Looking out of the window or reading while rhythmically swaying to the clackety-clack of the wheels recuperates the parts of us we neglect and miss

This potential to interact, connect and, as a consequence, to discover has been explored in countless novels, movies and even commercials. In Murder on the Orient Express (1934), Agatha Christie sets the action on the luxurious train that caught her imagination enough to act as the only setting for the novel. In North by Northwest (1959), Alfred Hitchcock uses the 20th Century Limited, an express passenger train on the New York Central Railroad, as the setting for some of the major themes. And an AT&T commercial from 2010 shows how the parents of a future president met each other by accident on a train.
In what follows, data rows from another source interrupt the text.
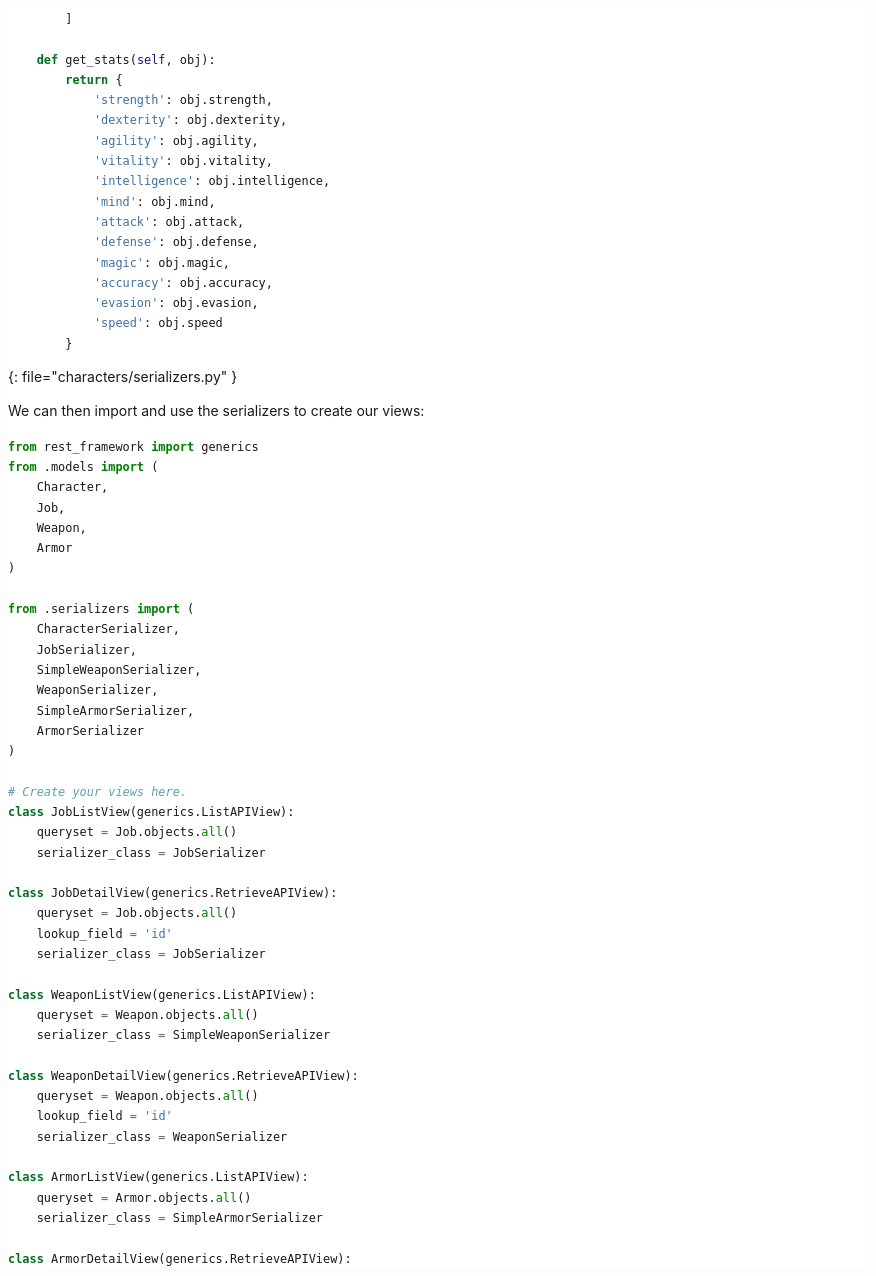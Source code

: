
 ```python
        ]

    def get_stats(self, obj):
        return {
            'strength': obj.strength,
            'dexterity': obj.dexterity,
            'agility': obj.agility,
            'vitality': obj.vitality,
            'intelligence': obj.intelligence,
            'mind': obj.mind,
            'attack': obj.attack,
            'defense': obj.defense,
            'magic': obj.magic,
            'accuracy': obj.accuracy,
            'evasion': obj.evasion,
            'speed': obj.speed
        }
```
{: file="characters/serializers.py" }

We can then import and use the serializers to create our views:

```python
from rest_framework import generics
from .models import (
    Character,
    Job,
    Weapon,
    Armor
)

from .serializers import (
    CharacterSerializer,
    JobSerializer,
    SimpleWeaponSerializer,
    WeaponSerializer,
    SimpleArmorSerializer,
    ArmorSerializer
)

# Create your views here.
class JobListView(generics.ListAPIView):
    queryset = Job.objects.all()
    serializer_class = JobSerializer

class JobDetailView(generics.RetrieveAPIView):
    queryset = Job.objects.all()
    lookup_field = 'id'
    serializer_class = JobSerializer

class WeaponListView(generics.ListAPIView):
    queryset = Weapon.objects.all()
    serializer_class = SimpleWeaponSerializer

class WeaponDetailView(generics.RetrieveAPIView):
    queryset = Weapon.objects.all()
    lookup_field = 'id'
    serializer_class = WeaponSerializer

class ArmorListView(generics.ListAPIView):
    queryset = Armor.objects.all()
    serializer_class = SimpleArmorSerializer

class ArmorDetailView(generics.RetrieveAPIView):
```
Just as narratives that take place on planes emphasise our fears and discomfort – of a crash, as in the movie Flight (2012), or of a soulless, hurried and empty existence like in Up in the Air (2009) – stories on trains often speak of romance, friendships and connections.

‘My parents met on the train,’ said one of the commenters to a question I posed on my Facebook wall. For an informal poll on whether my friends preferred rail, plane or car travel, I asked them to choose their favourite and explain the choice. Out of 33 comments, 28 chose trains. Reasons they cited run the gamut from comfort to the views, from romance to the ability to interact with people, from the time afforded for thinking to the chance to unwind and just be.

A P Herbert, an early 20th-century English playwright and novelist, said: ‘Slow travel by train is almost the only restful experience that is left to us.’ If, at the dawn of railway development, the speed was what sparked people’s fascination, today it’s the relative slowness of trains that attracts us. Their actual velocity aside (for modern fast-speed trains are anything but sluggish), what we crave is their potential of slowing down our lives, of allowing contemplation, and of spurring bonds both within ourselves and with others. ‘Things that seemed problematic in the 19th century – sitting around strangers and being drawn into conversation – are now experiences tinged with nostalgia,’ says Richter. This feels like ‘something that’s been lost’.

To say that today we live in an interconnected world is both a cliché and an understatement. Yet our ability to plug in and reach out to anyone hasn’t really fostered deep connections either with ourselves, with others or with the world around us. Trains offer a chance to correct that. The experience we create when we take the time to look out of the window, start a conversation with a stranger, connect with a family member or simply read a book while rhythmically swaying to the clackety-clack of the wheels helps recuperate the parts of us we neglect and miss.

When I come back from Barcelona, I plan another train journey, this time for pleasure. My daughter and I still reminisce about our trip to Odessa so I look into booking an overnight train from Madrid to Lisbon for the two of us. With most days spent navigating the Scylla and Charybdis of teenagedom, we can both use this time and space to retread.